===== RECORDED DATA

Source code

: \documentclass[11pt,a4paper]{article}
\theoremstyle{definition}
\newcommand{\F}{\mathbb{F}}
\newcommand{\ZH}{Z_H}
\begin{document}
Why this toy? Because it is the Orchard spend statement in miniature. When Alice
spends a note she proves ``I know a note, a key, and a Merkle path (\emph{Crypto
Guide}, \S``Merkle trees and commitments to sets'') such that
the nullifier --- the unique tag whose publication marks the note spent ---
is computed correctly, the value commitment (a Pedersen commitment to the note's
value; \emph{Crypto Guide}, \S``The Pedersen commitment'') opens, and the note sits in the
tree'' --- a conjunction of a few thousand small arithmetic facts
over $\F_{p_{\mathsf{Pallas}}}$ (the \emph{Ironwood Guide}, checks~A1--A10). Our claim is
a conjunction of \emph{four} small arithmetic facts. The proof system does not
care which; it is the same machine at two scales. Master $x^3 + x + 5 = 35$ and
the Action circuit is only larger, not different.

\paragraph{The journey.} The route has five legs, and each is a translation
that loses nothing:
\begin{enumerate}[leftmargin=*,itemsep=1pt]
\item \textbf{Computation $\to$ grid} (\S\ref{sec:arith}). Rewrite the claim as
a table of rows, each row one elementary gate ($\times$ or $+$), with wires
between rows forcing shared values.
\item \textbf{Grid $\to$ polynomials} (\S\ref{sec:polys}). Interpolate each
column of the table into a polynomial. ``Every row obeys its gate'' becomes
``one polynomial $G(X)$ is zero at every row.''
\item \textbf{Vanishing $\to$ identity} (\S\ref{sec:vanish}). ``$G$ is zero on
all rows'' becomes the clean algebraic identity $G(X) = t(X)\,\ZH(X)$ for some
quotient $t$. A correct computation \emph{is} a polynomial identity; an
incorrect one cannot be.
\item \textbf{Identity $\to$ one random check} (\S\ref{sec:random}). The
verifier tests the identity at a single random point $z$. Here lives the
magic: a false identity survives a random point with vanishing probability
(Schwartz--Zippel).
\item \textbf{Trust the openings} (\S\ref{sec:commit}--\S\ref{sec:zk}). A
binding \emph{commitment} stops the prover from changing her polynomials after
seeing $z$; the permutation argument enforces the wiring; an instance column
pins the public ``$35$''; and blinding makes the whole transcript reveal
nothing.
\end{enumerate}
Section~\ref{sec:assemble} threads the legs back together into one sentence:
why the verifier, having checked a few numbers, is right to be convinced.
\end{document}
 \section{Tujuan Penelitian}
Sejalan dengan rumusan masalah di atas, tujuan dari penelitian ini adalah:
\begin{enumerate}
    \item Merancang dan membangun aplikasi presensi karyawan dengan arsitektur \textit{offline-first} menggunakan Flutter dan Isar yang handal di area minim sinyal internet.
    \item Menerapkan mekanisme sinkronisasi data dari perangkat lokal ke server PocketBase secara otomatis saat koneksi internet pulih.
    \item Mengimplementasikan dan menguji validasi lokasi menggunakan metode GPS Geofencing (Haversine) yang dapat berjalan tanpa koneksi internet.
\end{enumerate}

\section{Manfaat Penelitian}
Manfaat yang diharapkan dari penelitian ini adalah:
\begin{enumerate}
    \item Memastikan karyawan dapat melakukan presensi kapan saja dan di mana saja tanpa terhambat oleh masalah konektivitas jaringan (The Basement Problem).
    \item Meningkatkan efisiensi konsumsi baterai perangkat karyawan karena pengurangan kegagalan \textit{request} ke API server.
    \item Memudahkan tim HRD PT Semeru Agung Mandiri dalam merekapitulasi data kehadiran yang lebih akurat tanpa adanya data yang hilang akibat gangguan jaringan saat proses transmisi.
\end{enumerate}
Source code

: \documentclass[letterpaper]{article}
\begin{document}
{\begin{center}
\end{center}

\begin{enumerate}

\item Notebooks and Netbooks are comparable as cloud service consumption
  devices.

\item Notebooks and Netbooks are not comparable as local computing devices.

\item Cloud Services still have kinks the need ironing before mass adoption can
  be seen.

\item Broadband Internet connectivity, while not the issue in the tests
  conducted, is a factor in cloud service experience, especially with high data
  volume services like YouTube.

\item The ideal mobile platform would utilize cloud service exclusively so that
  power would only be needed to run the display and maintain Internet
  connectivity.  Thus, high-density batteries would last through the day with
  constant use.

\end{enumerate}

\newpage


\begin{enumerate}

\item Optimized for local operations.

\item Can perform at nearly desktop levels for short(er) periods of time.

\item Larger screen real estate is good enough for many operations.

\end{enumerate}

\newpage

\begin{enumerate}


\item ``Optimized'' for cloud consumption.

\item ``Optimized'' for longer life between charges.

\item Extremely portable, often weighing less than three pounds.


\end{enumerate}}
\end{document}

==========

EXERCISE
Your task is to return all of the material exactly.

PROBLEM SOLUTION
Source code

: \documentclass[11pt,a4paper]{article}
\theoremstyle{definition}
\newcommand{\F}{\mathbb{F}}
\newcommand{\ZH}{Z_H}
\begin{document}
Why this toy? Because it is the Orchard spend statement in miniature. When Alice
spends a note she proves ``I know a note, a key, and a Merkle path (\emph{Crypto
Guide}, \S``Merkle trees and commitments to sets'') such that
the nullifier --- the unique tag whose publication marks the note spent ---
is computed correctly, the value commitment (a Pedersen commitment to the note's
value; \emph{Crypto Guide}, \S``The Pedersen commitment'') opens, and the note sits in the
tree'' --- a conjunction of a few thousand small arithmetic facts
over $\F_{p_{\mathsf{Pallas}}}$ (the \emph{Ironwood Guide}, checks~A1--A10). Our claim is
a conjunction of \emph{four} small arithmetic facts. The proof system does not
care which; it is the same machine at two scales. Master $x^3 + x + 5 = 35$ and
the Action circuit is only larger, not different.

\paragraph{The journey.} The route has five legs, and each is a translation
that loses nothing:
\begin{enumerate}[leftmargin=*,itemsep=1pt]
\item \textbf{Computation $\to$ grid} (\S\ref{sec:arith}). Rewrite the claim as
a table of rows, each row one elementary gate ($\times$ or $+$), with wires
between rows forcing shared values.
\item \textbf{Grid $\to$ polynomials} (\S\ref{sec:polys}). Interpolate each
column of the table into a polynomial. ``Every row obeys its gate'' becomes
``one polynomial $G(X)$ is zero at every row.''
\item \textbf{Vanishing $\to$ identity} (\S\ref{sec:vanish}). ``$G$ is zero on
all rows'' becomes the clean algebraic identity $G(X) = t(X)\,\ZH(X)$ for some
quotient $t$. A correct computation \emph{is} a polynomial identity; an
incorrect one cannot be.
\item \textbf{Identity $\to$ one random check} (\S\ref{sec:random}). The
verifier tests the identity at a single random point $z$. Here lives the
magic: a false identity survives a random point with vanishing probability
(Schwartz--Zippel).
\item \textbf{Trust the openings} (\S\ref{sec:commit}--\S\ref{sec:zk}). A
binding \emph{commitment} stops the prover from changing her polynomials after
seeing $z$; the permutation argument enforces the wiring; an instance column
pins the public ``$35$''; and blinding makes the whole transcript reveal
nothing.
\end{enumerate}
Section~\ref{sec:assemble} threads the legs back together into one sentence:
why the verifier, having checked a few numbers, is right to be convinced.
\end{document}
 \section{Tujuan Penelitian}
Sejalan dengan rumusan masalah di atas, tujuan dari penelitian ini adalah:
\begin{enumerate}
    \item Merancang dan membangun aplikasi presensi karyawan dengan arsitektur \textit{offline-first} menggunakan Flutter dan Isar yang handal di area minim sinyal internet.
    \item Menerapkan mekanisme sinkronisasi data dari perangkat lokal ke server PocketBase secara otomatis saat koneksi internet pulih.
    \item Mengimplementasikan dan menguji validasi lokasi menggunakan metode GPS Geofencing (Haversine) yang dapat berjalan tanpa koneksi internet.
\end{enumerate}

\section{Manfaat Penelitian}
Manfaat yang diharapkan dari penelitian ini adalah:
\begin{enumerate}
    \item Memastikan karyawan dapat melakukan presensi kapan saja dan di mana saja tanpa terhambat oleh masalah konektivitas jaringan (The Basement Problem).
    \item Meningkatkan efisiensi konsumsi baterai perangkat karyawan karena pengurangan kegagalan \textit{request} ke API server.
    \item Memudahkan tim HRD PT Semeru Agung Mandiri dalam merekapitulasi data kehadiran yang lebih akurat tanpa adanya data yang hilang akibat gangguan jaringan saat proses transmisi.
\end{enumerate}
Source code

: \documentclass[letterpaper]{article}
\begin{document}
{\begin{center}
\end{center}

\begin{enumerate}

\item Notebooks and Netbooks are comparable as cloud service consumption
  devices.

\item Notebooks and Netbooks are not comparable as local computing devices.

\item Cloud Services still have kinks the need ironing before mass adoption can
  be seen.

\item Broadband Internet connectivity, while not the issue in the tests
  conducted, is a factor in cloud service experience, especially with high data
  volume services like YouTube.

\item The ideal mobile platform would utilize cloud service exclusively so that
  power would only be needed to run the display and maintain Internet
  connectivity.  Thus, high-density batteries would last through the day with
  constant use.

\end{enumerate}

\newpage


\begin{enumerate}

\item Optimized for local operations.

\item Can perform at nearly desktop levels for short(er) periods of time.

\item Larger screen real estate is good enough for many operations.

\end{enumerate}

\newpage

\begin{enumerate}


\item ``Optimized'' for cloud consumption.

\item ``Optimized'' for longer life between charges.

\item Extremely portable, often weighing less than three pounds.


\end{enumerate}}
\end{document}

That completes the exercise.